*Exercise data*
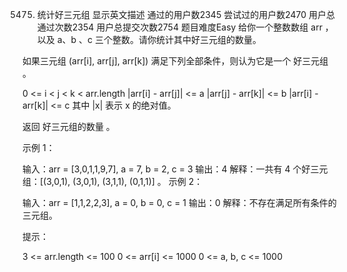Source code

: 5475. 统计好三元组 显示英文描述 
通过的用户数2345
尝试过的用户数2470
用户总通过次数2354
用户总提交次数2754
题目难度Easy
给你一个整数数组 arr ，以及 a、b 、c 三个整数。请你统计其中好三元组的数量。

如果三元组 (arr[i], arr[j], arr[k]) 满足下列全部条件，则认为它是一个 好三元组 。

0 <= i < j < k < arr.length
|arr[i] - arr[j]| <= a
|arr[j] - arr[k]| <= b
|arr[i] - arr[k]| <= c
其中 |x| 表示 x 的绝对值。

返回 好三元组的数量 。

 

示例 1：

输入：arr = [3,0,1,1,9,7], a = 7, b = 2, c = 3
输出：4
解释：一共有 4 个好三元组：[(3,0,1), (3,0,1), (3,1,1), (0,1,1)] 。
示例 2：

输入：arr = [1,1,2,2,3], a = 0, b = 0, c = 1
输出：0
解释：不存在满足所有条件的三元组。
 

提示：

3 <= arr.length <= 100
0 <= arr[i] <= 1000
0 <= a, b, c <= 1000
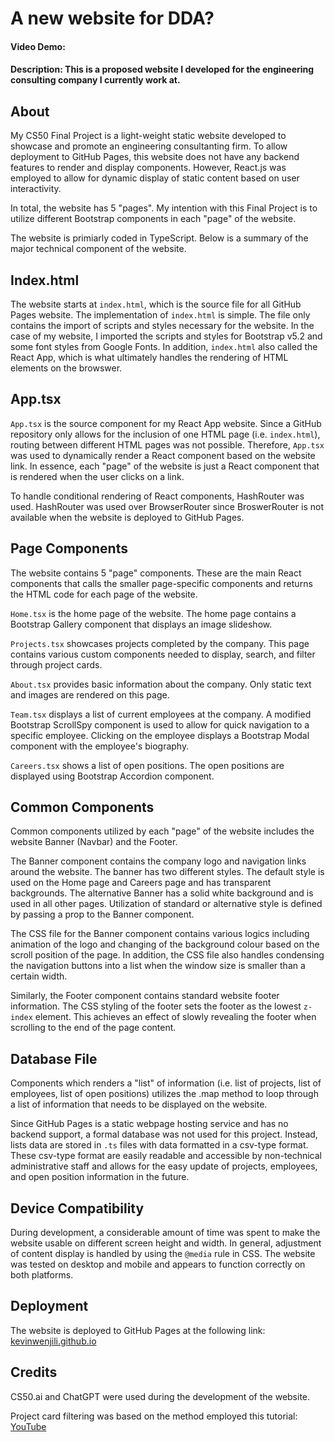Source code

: # A new website for DDA?
#### Video Demo:
#### Description: This is a proposed website I developed for the engineering consulting company I currently work at.

## About
My CS50 Final Project is a light-weight static website developed to showcase and promote an engineering consultanting firm. To allow deployment to GitHub Pages, this website does not have any backend features to render and display components. However, React.js was employed to allow for dynamic display of static content based on user interactivity. 

In total, the website has 5 "pages". My intention with this Final Project is to utilize different Bootstrap components in each "page" of the website.

The website is primiarly coded in TypeScript. Below is a summary of the major technical component of the website.

## Index.html
The website starts at `index.html`, which is the source file for all GitHub Pages website. The implementation of `index.html` is simple. The file only contains the import of scripts and styles necessary for the website. In the case of my website, I imported the scripts and styles for Bootstrap v5.2 and some font styles from Google Fonts. In addition, `index.html` also called the React App, which is what ultimately handles the rendering of HTML elements on the browswer.

## App.tsx
`App.tsx` is the source component for my React App website. Since a GitHub repository only allows for the inclusion of one HTML page (i.e. `index.html`), routing between different HTML pages was not possible. Therefore, `App.tsx` was used to dynamically render a React component based on the website link. In essence, each "page" of the website is just a React component that is rendered when the user clicks on a link.

To handle conditional rendering of React components, HashRouter was used. HashRouter was used over BrowserRouter since BroswerRouter is not available when the website is deployed to GitHub Pages. 

## Page Components
The website contains 5 "page" components. These are the main React components that calls the smaller page-specific components and returns the HTML code for each page of the website.

`Home.tsx` is the home page of the website. The home page contains a Bootstrap Gallery component that displays an image slideshow.

`Projects.tsx` showcases projects completed by the company. This page contains various custom components needed to display, search, and filter through project cards.

`About.tsx` provides basic information about the company. Only static text and images are rendered on this page.

`Team.tsx` displays a list of current employees at the company. A modified Bootstrap ScrollSpy component is used to allow for quick navigation to a specific employee. Clicking on the employee displays a Bootstrap Modal component with the employee's biography.

`Careers.tsx` shows a list of open positions. The open positions are displayed using Bootstrap Accordion component.

## Common Components
Common components utilized by each "page" of the website includes the website Banner (Navbar) and the Footer.

The Banner component contains the company logo and navigation links around the website. The banner has two different styles. The default style is used on the Home page and Careers page and has transparent backgrounds. The alternative Banner has a solid white background and is used in all other pages. Utilization of standard or alternative style is defined by passing a prop to the Banner component. 

The CSS file for the Banner component contains various logics including animation of the logo and changing of the background colour based on the scroll position of the page. In addition, the CSS file also handles condensing the navigation buttons into a list when the window size is smaller than a certain width.

Similarly, the Footer component contains standard website footer information. The CSS styling of the footer sets the footer as the lowest `z-index` element. This achieves an effect of slowly revealing the footer when scrolling to the end of the page content.

## Database File
Components which renders a "list" of information (i.e. list of projects, list of employees, list of open positions) utilizes the .map method to loop through a list of information that needs to be displayed on the website.

Since GitHub Pages is a static webpage hosting service and has no backend support, a formal database was not used for this project. Instead, lists data are stored in `.ts` files with data formatted in a csv-type format. These csv-type format are easily readable and accessible by non-technical administrative staff and allows for the easy update of projects, employees, and open position information in the future. 

## Device Compatibility
During development, a considerable amount of time was spent to make the website usable on different screen height and width. In general, adjustment of content display is handled by using the `@media` rule in CSS. The website was tested on desktop and mobile and appears to function correctly on both platforms.

## Deployment
The website is deployed to GitHub Pages at the following link:
[kevinwenjili.github.io](https://kevinwenjili.github.io/dda-website/)

## Credits
CS50.ai and ChatGPT were used during the development of the website.

Project card filtering was based on the method employed this tutorial: [YouTube](https://www.youtube.com/watch?v=lfm_Hu0hEms)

*Problem to solve*
Retype only this portion of the data above: the line containing "Bootstrap Accordion component.", the line containing "The Banner component contains the", and all lines between them, exactly.

*Solution for this task*
`Careers.tsx` shows a list of open positions. The open positions are displayed using Bootstrap Accordion component.

## Common Components
Common components utilized by each "page" of the website includes the website Banner (Navbar) and the Footer.

The Banner component contains the company logo and navigation links around the website. The banner has two different styles. The default style is used on the Home page and Careers page and has transparent backgrounds. The alternative Banner has a solid white background and is used in all other pages. Utilization of standard or alternative style is defined by passing a prop to the Banner component. 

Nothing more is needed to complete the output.